::: Dataset entries

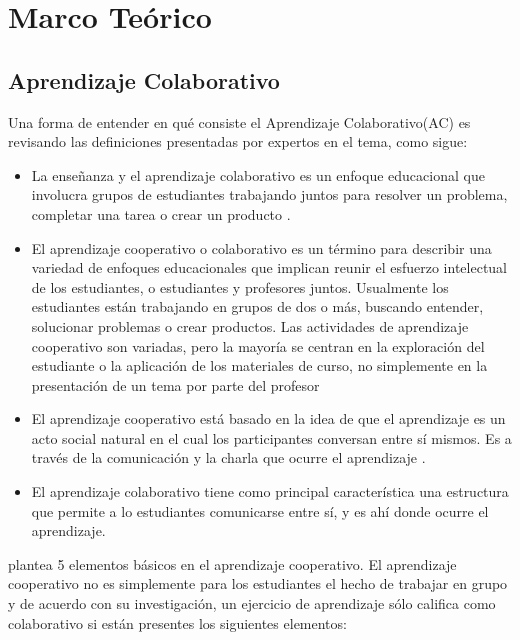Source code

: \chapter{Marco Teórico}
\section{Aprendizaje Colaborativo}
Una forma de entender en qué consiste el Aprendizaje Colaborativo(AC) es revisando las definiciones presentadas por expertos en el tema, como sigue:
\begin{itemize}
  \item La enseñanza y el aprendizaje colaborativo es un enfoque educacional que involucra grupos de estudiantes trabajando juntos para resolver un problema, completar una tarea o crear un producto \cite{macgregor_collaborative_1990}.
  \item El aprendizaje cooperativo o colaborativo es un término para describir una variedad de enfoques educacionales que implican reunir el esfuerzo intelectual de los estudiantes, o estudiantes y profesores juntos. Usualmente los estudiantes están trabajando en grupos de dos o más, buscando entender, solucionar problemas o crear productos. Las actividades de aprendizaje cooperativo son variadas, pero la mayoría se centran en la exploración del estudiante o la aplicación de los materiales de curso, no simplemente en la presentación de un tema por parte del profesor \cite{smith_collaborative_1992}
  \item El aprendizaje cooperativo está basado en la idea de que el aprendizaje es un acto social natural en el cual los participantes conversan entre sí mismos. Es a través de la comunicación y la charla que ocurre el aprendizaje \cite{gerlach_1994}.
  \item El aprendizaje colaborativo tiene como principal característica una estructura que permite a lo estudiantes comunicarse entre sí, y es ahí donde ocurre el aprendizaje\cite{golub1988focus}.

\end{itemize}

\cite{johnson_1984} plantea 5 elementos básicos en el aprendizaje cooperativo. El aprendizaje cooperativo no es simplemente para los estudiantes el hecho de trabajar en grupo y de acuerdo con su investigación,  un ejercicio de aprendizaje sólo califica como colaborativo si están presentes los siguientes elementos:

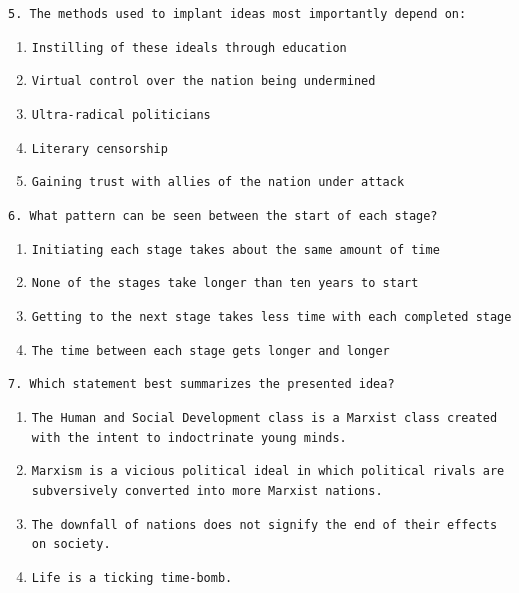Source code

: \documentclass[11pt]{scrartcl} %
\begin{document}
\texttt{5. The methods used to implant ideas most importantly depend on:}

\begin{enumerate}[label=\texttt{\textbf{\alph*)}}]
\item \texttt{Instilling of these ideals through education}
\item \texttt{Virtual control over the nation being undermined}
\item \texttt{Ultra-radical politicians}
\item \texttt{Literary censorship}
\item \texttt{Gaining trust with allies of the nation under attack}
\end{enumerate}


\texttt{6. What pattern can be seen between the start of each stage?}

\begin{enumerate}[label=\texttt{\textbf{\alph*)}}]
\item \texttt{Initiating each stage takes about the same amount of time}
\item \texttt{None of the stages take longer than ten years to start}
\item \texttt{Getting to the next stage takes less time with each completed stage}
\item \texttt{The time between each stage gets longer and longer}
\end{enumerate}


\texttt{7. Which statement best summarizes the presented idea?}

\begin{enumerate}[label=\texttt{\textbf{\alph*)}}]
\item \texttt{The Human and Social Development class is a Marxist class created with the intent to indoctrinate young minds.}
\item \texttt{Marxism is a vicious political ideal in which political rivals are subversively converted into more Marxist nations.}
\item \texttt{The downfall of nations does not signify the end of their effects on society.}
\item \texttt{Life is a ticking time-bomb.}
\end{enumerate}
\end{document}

::::::

Work to complete:
For the records above, output each one exactly and skip any image.

Solution:
Source code

: \chapter{Marco Teórico}
\section{Aprendizaje Colaborativo}
Una forma de entender en qué consiste el Aprendizaje Colaborativo(AC) es revisando las definiciones presentadas por expertos en el tema, como sigue:
\begin{itemize}
  \item La enseñanza y el aprendizaje colaborativo es un enfoque educacional que involucra grupos de estudiantes trabajando juntos para resolver un problema, completar una tarea o crear un producto \cite{macgregor_collaborative_1990}.
  \item El aprendizaje cooperativo o colaborativo es un término para describir una variedad de enfoques educacionales que implican reunir el esfuerzo intelectual de los estudiantes, o estudiantes y profesores juntos. Usualmente los estudiantes están trabajando en grupos de dos o más, buscando entender, solucionar problemas o crear productos. Las actividades de aprendizaje cooperativo son variadas, pero la mayoría se centran en la exploración del estudiante o la aplicación de los materiales de curso, no simplemente en la presentación de un tema por parte del profesor \cite{smith_collaborative_1992}
  \item El aprendizaje cooperativo está basado en la idea de que el aprendizaje es un acto social natural en el cual los participantes conversan entre sí mismos. Es a través de la comunicación y la charla que ocurre el aprendizaje \cite{gerlach_1994}.
  \item El aprendizaje colaborativo tiene como principal característica una estructura que permite a lo estudiantes comunicarse entre sí, y es ahí donde ocurre el aprendizaje\cite{golub1988focus}.

\end{itemize}

\cite{johnson_1984} plantea 5 elementos básicos en el aprendizaje cooperativo. El aprendizaje cooperativo no es simplemente para los estudiantes el hecho de trabajar en grupo y de acuerdo con su investigación,  un ejercicio de aprendizaje sólo califica como colaborativo si están presentes los siguientes elementos:

Source code

: \documentclass[11pt]{scrartcl} %
\begin{document}
\texttt{5. The methods used to implant ideas most importantly depend on:}

\begin{enumerate}[label=\texttt{\textbf{\alph*)}}]
\item \texttt{Instilling of these ideals through education}
\item \texttt{Virtual control over the nation being undermined}
\item \texttt{Ultra-radical politicians}
\item \texttt{Literary censorship}
\item \texttt{Gaining trust with allies of the nation under attack}
\end{enumerate}


\texttt{6. What pattern can be seen between the start of each stage?}

\begin{enumerate}[label=\texttt{\textbf{\alph*)}}]
\item \texttt{Initiating each stage takes about the same amount of time}
\item \texttt{None of the stages take longer than ten years to start}
\item \texttt{Getting to the next stage takes less time with each completed stage}
\item \texttt{The time between each stage gets longer and longer}
\end{enumerate}


\texttt{7. Which statement best summarizes the presented idea?}

\begin{enumerate}[label=\texttt{\textbf{\alph*)}}]
\item \texttt{The Human and Social Development class is a Marxist class created with the intent to indoctrinate young minds.}
\item \texttt{Marxism is a vicious political ideal in which political rivals are subversively converted into more Marxist nations.}
\item \texttt{The downfall of nations does not signify the end of their effects on society.}
\item \texttt{Life is a ticking time-bomb.}
\end{enumerate}
\end{document}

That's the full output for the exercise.